Location: Hydro Backyard
This sculpture is made of seven cement pieces representing the motion of waves. Nikki Pike is an artist and activist committed to serving the community through her art practice and role as an educator. Much of her work raises ideas and questions about what’s happening in the world around us.
Pike was thinking about water scarcity, policy making, and the amount of water that can be accessed and used as supply and demand changes. How do you think policy-making, like creating laws, might impact the way we use water?
About the artist
Nikki Pike is an artist and activist committed to serving the community through her art practice and role as an educator. Through the use of universally positive human experiences such as curiosity, music, surprise, and gifting along with the influence of Maslow’s hierarchy of needs, she spreads values of empowerment, vulnerability, and connection in the form of experience as opposed to product.
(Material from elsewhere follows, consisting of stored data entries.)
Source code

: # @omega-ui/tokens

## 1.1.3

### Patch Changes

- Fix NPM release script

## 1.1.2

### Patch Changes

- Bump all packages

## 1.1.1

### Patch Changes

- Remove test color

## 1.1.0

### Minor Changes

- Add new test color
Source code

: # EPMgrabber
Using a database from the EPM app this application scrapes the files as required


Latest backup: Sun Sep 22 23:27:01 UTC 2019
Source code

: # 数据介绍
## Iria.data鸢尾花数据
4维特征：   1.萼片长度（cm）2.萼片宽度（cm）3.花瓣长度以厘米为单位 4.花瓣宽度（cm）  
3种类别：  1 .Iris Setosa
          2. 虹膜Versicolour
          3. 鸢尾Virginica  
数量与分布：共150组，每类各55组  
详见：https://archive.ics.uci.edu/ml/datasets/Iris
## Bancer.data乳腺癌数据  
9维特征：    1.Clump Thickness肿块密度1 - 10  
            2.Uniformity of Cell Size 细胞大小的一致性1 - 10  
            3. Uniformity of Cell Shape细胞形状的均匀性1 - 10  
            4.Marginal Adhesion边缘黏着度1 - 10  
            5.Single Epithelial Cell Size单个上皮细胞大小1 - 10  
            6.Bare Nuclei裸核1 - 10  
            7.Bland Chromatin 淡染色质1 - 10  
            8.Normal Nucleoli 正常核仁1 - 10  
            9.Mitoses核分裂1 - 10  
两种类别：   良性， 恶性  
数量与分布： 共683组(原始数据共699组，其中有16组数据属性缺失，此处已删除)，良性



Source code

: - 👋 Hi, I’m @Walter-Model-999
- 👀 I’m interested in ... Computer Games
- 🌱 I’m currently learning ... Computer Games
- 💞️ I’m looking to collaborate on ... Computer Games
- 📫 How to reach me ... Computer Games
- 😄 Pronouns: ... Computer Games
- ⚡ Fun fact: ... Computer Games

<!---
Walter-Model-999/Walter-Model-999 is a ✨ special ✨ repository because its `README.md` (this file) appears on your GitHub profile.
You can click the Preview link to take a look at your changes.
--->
Nikki sees herself as a cultural agent working together with local communities promoting activity and creativity. With her an expansive practice, Nikki straddles public arts, social sculpture, service art and is exploring ideas of relief art intended to aide communities responding to disaster. Her methods start from the ideals of democracy and her work has been featured at the Denver Art Museum, the Boulder Museum of Contemporary Art, and Art Basel Miami, to name a few. Currently, Nikki resides in Denver, Colo. and holds a professorship at the University of Colorado, Colorado Springs.